##### INPUT DATA

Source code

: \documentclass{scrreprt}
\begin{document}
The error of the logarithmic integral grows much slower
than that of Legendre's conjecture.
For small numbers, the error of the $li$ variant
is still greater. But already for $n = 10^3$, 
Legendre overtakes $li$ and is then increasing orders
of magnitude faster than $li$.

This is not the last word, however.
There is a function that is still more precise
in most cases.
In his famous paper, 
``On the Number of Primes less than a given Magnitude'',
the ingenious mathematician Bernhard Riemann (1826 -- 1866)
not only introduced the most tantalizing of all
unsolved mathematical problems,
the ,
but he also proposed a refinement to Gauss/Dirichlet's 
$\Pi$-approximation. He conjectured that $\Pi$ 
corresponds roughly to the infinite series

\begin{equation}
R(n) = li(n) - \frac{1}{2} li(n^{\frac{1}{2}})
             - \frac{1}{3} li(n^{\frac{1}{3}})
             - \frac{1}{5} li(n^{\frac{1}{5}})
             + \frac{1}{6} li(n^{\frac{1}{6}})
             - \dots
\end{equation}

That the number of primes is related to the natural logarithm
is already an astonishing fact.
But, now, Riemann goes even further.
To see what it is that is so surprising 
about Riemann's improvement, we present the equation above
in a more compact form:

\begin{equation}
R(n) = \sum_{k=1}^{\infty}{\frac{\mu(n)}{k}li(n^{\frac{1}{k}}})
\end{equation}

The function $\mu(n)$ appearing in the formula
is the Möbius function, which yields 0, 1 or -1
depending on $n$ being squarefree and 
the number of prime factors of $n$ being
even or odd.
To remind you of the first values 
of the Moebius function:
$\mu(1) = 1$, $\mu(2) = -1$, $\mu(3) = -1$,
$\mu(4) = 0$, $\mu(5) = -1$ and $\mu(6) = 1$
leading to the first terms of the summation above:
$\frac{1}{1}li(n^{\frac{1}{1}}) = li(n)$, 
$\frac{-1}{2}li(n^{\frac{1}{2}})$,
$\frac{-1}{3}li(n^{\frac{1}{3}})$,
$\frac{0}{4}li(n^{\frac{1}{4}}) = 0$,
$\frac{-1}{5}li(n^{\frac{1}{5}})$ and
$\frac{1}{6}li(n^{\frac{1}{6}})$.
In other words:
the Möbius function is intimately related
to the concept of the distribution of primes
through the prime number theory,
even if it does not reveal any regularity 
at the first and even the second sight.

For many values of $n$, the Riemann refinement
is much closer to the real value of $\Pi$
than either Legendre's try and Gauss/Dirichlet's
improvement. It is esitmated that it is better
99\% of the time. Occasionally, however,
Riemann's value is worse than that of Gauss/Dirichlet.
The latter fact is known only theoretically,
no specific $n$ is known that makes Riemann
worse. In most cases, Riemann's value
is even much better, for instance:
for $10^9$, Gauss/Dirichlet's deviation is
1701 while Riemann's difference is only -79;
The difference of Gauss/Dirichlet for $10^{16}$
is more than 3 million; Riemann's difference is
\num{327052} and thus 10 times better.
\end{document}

##########
##### INPUT DATA

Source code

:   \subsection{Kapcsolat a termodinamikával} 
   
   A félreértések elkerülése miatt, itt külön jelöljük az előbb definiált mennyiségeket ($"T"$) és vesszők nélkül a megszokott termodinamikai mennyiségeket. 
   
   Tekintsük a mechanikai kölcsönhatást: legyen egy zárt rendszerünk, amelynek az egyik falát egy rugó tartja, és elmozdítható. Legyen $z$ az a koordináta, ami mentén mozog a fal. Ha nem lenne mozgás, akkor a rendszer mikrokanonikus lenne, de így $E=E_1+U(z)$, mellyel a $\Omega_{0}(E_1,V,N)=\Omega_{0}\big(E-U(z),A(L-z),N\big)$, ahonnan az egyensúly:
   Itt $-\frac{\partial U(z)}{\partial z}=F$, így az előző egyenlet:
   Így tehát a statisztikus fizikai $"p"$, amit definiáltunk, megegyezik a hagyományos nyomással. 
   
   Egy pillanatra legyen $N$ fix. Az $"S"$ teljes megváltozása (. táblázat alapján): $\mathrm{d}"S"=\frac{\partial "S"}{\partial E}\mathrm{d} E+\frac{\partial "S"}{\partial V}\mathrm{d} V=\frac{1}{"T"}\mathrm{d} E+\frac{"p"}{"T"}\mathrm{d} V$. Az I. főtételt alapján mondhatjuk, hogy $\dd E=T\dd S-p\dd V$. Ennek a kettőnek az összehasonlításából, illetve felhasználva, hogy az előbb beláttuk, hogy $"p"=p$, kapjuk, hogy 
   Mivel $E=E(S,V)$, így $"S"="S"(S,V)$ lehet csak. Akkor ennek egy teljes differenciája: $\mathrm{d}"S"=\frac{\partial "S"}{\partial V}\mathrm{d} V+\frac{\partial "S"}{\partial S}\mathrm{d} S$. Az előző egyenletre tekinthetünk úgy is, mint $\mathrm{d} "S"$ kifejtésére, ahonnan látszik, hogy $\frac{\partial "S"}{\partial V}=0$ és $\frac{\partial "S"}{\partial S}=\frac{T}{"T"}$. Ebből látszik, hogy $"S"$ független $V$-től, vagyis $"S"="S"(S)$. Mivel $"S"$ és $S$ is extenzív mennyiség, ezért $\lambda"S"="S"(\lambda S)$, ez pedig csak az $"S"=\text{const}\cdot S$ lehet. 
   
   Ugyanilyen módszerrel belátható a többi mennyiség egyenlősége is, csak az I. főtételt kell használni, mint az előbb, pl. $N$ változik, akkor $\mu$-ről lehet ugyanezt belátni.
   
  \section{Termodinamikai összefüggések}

##########

> _WHAT TO DO_: In the entries above, find the line with "The error of the logarithmic" and the line with "the ingenious mathematician", then set down exactly those two and every line between them, nothing else.

> _RESPONSE TO THIS EXERCISE_:
The error of the logarithmic integral grows much slower
than that of Legendre's conjecture.
For small numbers, the error of the $li$ variant
is still greater. But already for $n = 10^3$, 
Legendre overtakes $li$ and is then increasing orders
of magnitude faster than $li$.

This is not the last word, however.
There is a function that is still more precise
in most cases.
In his famous paper, 
``On the Number of Primes less than a given Magnitude'',
the ingenious mathematician Bernhard Riemann (1826 -- 1866)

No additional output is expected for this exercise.